Solved

# Problem parsing tab delimted csv/txt file - some columns contains carriage returns and some columns are empty

Posted on 2006-11-03
3,506 Views
I've developed an app that allows a user to upload a TAB DELIMTED CSV file (of job listings), and which is then turned into a query object on the front end of his website (against which searches are conducted).

I instructed the client to export his data as a TAB DELIMTED TEXT file, and to then re-name the file so that it has a CSV extension.  This is the file that gets uploaded.

When the file gets uploaded, I am using the ColdFusion Replace function to strip out quotation marks wherever they exist in the file, and then the modified data gets re-written to another, final CSV file.  What we end up with is a TAB DELIMTED CSV file that doesn't contain any quotation marks (which are sometimes automatically inserted as text qualifiers when there is a comma in the column data).

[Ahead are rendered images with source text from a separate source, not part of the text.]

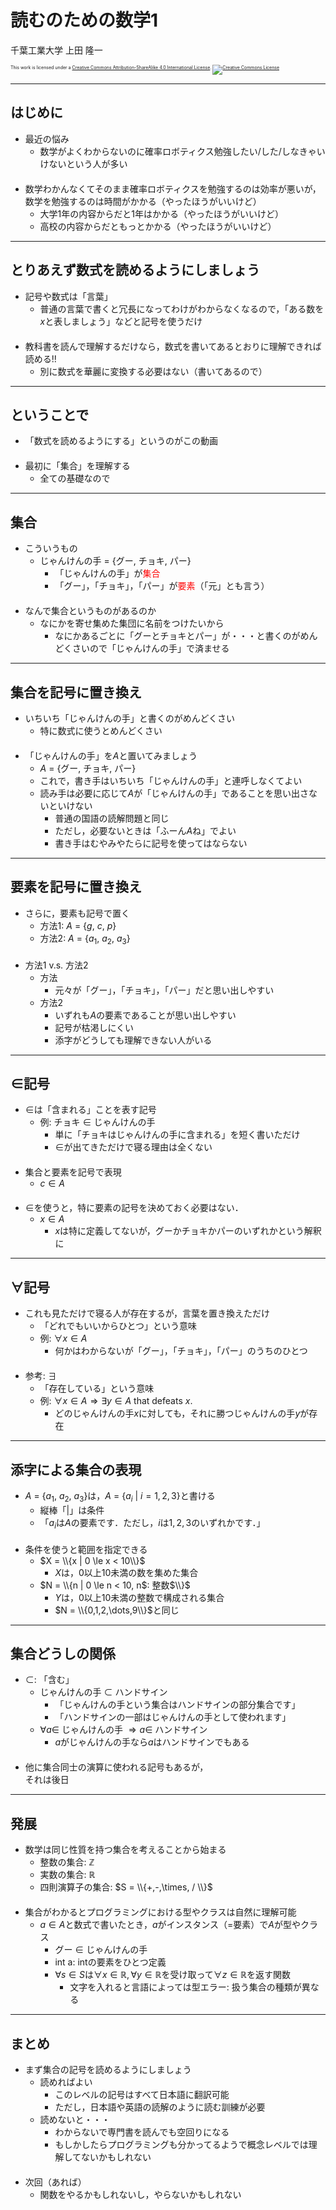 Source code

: $\newcommand{\V}[1]{\boldsymbol{#1}}$

# 読むのための数学1

千葉工業大学 上田 隆一

<p style="font-size:50%">
This work is licensed under a <a rel="license" href="http://creativecommons.org/licenses/by-sa/4.0/">Creative Commons Attribution-ShareAlike 4.0 International License</a>.
<a rel="license" href="http://creativecommons.org/licenses/by-sa/4.0/">
<img alt="Creative Commons License" style="border-width:0" src="https://i.creativecommons.org/l/by-sa/4.0/88x31.png" /></a>
</p>

---

## はじめに

* 最近の悩み
  * 数学がよくわからないのに確率ロボティクス勉強したい/した/しなきゃいけないという人が多い<br />　
* 数学わかんなくてそのまま確率ロボティクスを勉強するのは効率が悪いが，数学を勉強するのは時間がかかる（やったほうがいいけど）
  * 大学1年の内容からだと1年はかかる（やったほうがいいけど）
  * 高校の内容からだともっとかかる（やったほうがいいけど）


---

## とりあえず数式を読めるようにしましょう

* 記号や数式は「言葉」
    * 普通の言葉で書くと冗長になってわけがわからなくなるので，「ある数を$x$と表しましょう」などと記号を使うだけ<br />　
* 教科書を読んで理解するだけなら，数式を書いてあるとおりに理解できれば読める!!
    * 別に数式を華麗に変換する必要はない（書いてあるので）

---

## ということで

* 「数式を読めるようにする」というのがこの動画<br />　
* 最初に「集合」を理解する
    * 全ての基礎なので

---

## 集合

* こういうもの
    * じゃんけんの手 = {グー, チョキ, パー}
        * 「じゃんけんの手」が<span style="color:red">集合</span>
        * 「グー」，「チョキ」，「パー」が<span style="color:red">要素</span>（「元」とも言う）<br />　
* なんで集合というものがあるのか
    * なにかを寄せ集めた集団に名前をつけたいから
        * なにかあるごとに「グーとチョキとパー」が・・・と書くのがめんどくさいので「じゃんけんの手」で済ませる

---

## 集合を記号に置き換え

* いちいち「じゃんけんの手」と書くのがめんどくさい
    * 特に数式に使うとめんどくさい<br />　
* 「じゃんけんの手」を$A$と置いてみましょう
    * $A$ = {グー, チョキ, パー}
    * これで，書き手はいちいち「じゃんけんの手」と連呼しなくてよい
    * 読み手は必要に応じて$A$が「じゃんけんの手」であることを思い出さないといけない
        * 普通の国語の読解問題と同じ
        * ただし，必要ないときは「ふーん$A$ね」でよい
        * 書き手はむやみやたらに記号を使ってはならない


---

## 要素を記号に置き換え

* さらに，要素も記号で置く
    * 方法1: $A$ = {$g$, $c$, $p$}
    * 方法2: $A$ = {$a_1$, $a_2$, $a_3$}<br />　
* 方法1 v.s. 方法2
    * 方法
        * 元々が「グー」，「チョキ」，「パー」だと思い出しやすい
    * 方法2
        * いずれも$A$の要素であることが思い出しやすい
        * 記号が枯渇しにくい
        * 添字がどうしても理解できない人がいる

---

## $\in$記号

* $\in$は「含まれる」ことを表す記号
    * 例: チョキ $\in$ じゃんけんの手
        * 単に「チョキはじゃんけんの手に含まれる」を短く書いただけ
        * $\in$が出てきただけで寝る理由は全くない<br />　
* 集合と要素を記号で表現
   * $c \in A$<br />　
* $\in$を使うと，特に要素の記号を決めておく必要はない．
   * $x \in A$
       * $x$は特に定義してないが，グーかチョキかパーのいずれかという解釈に

---

## $\forall$記号

* これも見ただけで寝る人が存在するが，言葉を置き換えただけ
    * 「どれでもいいからひとつ」という意味
    * 例: $\forall x \in A$
        * 何かはわからないが「グー」，「チョキ」，「パー」のうちのひとつ<br />　
* 参考: $\exists$
    * 「存在している」という意味
    * 例: $\forall x \in A \Longrightarrow \exists y \in A$ that defeats $x$.
        * どのじゃんけんの手$x$に対しても，それに勝つじゃんけんの手$y$が存在

---

## 添字による集合の表現

* $A$ = {$a_1$, $a_2$, $a_3$}は，$A$ = {$a_i$ | $i=1,2,3$}と書ける
    * 縦棒「$|$」は条件
    * 「$a_i$は$A$の要素です．ただし，$i$は$1,2,3$のいずれかです．」<br />　
* 条件を使うと範囲を指定できる
    * $X = \\{x | 0 \le x < 10\\}$
        * $X$は，$0$以上$10$未満の数を集めた集合
    * $N = \\{n | 0 \le n < 10, n$: 整数$\\}$
        * $Y$は，$0$以上$10$未満の整数で構成される集合
        * $N = \\{0,1,2,\dots,9\\}$と同じ

---

## 集合どうしの関係

* $\subset$: 「含む」
    * じゃんけんの手 $\subset$ ハンドサイン
        * 「じゃんけんの手という集合はハンドサインの部分集合です」
        * 「ハンドサインの一部はじゃんけんの手として使われます」
    * $\forall a \in$ じゃんけんの手 $\Longrightarrow a \in$ ハンドサイン 
        * $a$がじゃんけんの手なら$a$はハンドサインでもある<br />　
* 他に集合同士の演算に使われる記号もあるが，<br />それは後日

---

## 発展

* 数学は同じ性質を持つ集合を考えることから始まる
    * 整数の集合: $\mathbb{Z}$
    * 実数の集合: $\mathbb{R}$
    * 四則演算子の集合: $S = \\{+,-,\times, / \\}$<br />　
* 集合がわかるとプログラミングにおける型やクラスは自然に理解可能
    * $a \in A$と数式で書いたとき，$a$がインスタンス（=要素）で$A$が型やクラス
       * グー $\in$ じゃんけんの手
       * int a: intの要素をひとつ定義
       * $\forall s \in S$は$\forall x \in \mathbb{R},\forall y \in \mathbb{R}$を受け取って$\forall z \in \mathbb{R}$を返す関数
           * 文字を入れると言語によっては型エラー: 扱う集合の種類が異なる


---

## まとめ

* まず集合の記号を読めるようにしましょう
    * 読めればよい
        * このレベルの記号はすべて日本語に翻訳可能
        * ただし，日本語や英語の読解のように読む訓練が必要
    * 読めないと・・・
        * わからないで専門書を読んでも空回りになる
        * もしかしたらプログラミングも分かってるようで概念レベルでは理解してないかもしれない<br />　
* 次回（あれば）
    * 関数をやるかもしれないし，やらないかもしれない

Everything works fine when all of the following criteria are met:

1) All of the columns contain data
2) There are no carriage returns in any of the column data
3) There are no TAB characters in any of the column data

However, .. I've recently learned that the column data in the uploaded files will often contain carriage returns, and that there will often be columns that contain no data. Obviously, I need to re-think my approach and devise some kind of alternate solution for this.

So -- how can I work around this?  Is there some other, more compatible text-based file format that I should have the client export his data as? I suspect that using quotation marks as text quailfiers might actually be necessary in this case, though I don't want to be to hasty about making the switch just yet.

Also, -- is there any way that I can replace empty columns with, .. say, ... 'N/A' prior to re-saving the data as a TAB-delimited CSV file?

Lastly, -- how on earth should I handle those additional carriage returns in the column data?  If I use the replace function to strip them out -- then I would effectively corrupt the import file, since there would be no more expected carriage returns at the end of each row of data.

Note that the file upload routines I already have in place could easily be adapted so that they "clean up" the file in whatever way that's necessary.  I just need some tips on how to handle the unwanted characters.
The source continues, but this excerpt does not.